First, there was the policy of trying to reach ‘agreements’ over tax with the big business corporates, ostensibly to avoid long-drawn-out legal disputes in the courts and the uncertainty and costs that might be involved, but really as a means of encouraging inward direct investment and assuring Big Business that New Labour / Tories were highly accommodating to their interests and thus ensure a pro-business atmosphere conducive to political donations and general support.

The problem of course with this is that it switches the balance of power to business itself which only co-operates to the degree that suits itself, i.e. minimally. Transfer pricing and tax havens flourished and tax payments were semi-voluntary, with business paying only what it was willing to.

Compare that with the poorest families forced out of their homes by the sudden imposition of the bedroom tax – nothing voluntary about that. Or compare that with the treatment of the unions, shackled from head to toe by debilitating legal constraints to render them powerless. No cosy relationship with them to get their voluntary consent. Or just think of the small people who are relentlessly pursued for the smallest sums, or the benefit recipients who are hounded months or even years later for what are claimed to be ‘over-payments’.

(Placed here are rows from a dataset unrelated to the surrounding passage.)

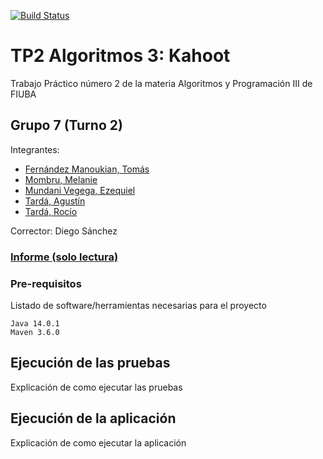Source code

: [![Build Status](https://travis-ci.org/Tomymanoukian/AyPIII_TP2.svg?branch=master)](https://travis-ci.org/Tomymanoukian/AyPIII_TP2)

# TP2 Algoritmos 3: Kahoot

Trabajo Práctico número 2 de la materia Algoritmos y Programación III de FIUBA

## Grupo 7 (Turno 2)

Integrantes:

- [Fernández Manoukian, Tomás](https://github.com/Tomymanoukian)
- [Mombru, Melanie](https://github.com/melmombru)
- [Mundani Vegega, Ezequiel](https://github.com/InspectorDave)
- [Tardá, Agustín](https://github.com/AgustinTardaFIUBA)
- [Tardá, Rocío](https://github.com/rociotarda)

Corrector: Diego Sánchez

### [Informe (solo lectura)](https://www.overleaf.com/read/symqnddvrxgk)

### Pre-requisitos

Listado de software/herramientas necesarias para el proyecto

```
Java 14.0.1
Maven 3.6.0
```

## Ejecución de las pruebas

Explicación de como ejecutar las pruebas

## Ejecución de la aplicación

Explicación de como ejecutar la aplicación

Then secondly what has come to light is the way that HMRC, or its boss at least, kow-tows to Osborne, whatever the law may say, in order to get him off an embarrassing hook. Osborne had just signed an agreement with the top 15 banks, including Goldman, on a new code of conduct – voluntary of course – and Hartnett was fearful that if HMRC reopened the deal to force Goldman to pay, the bank would withdraw from the code of conduct, leaving a rfed face for Osborne. So rather than enforce the law, and contrary to legal advice, he waived the deal through. What a good thing Goldman’s not the Federation of Small Businesses, let alone Unite or the GMB.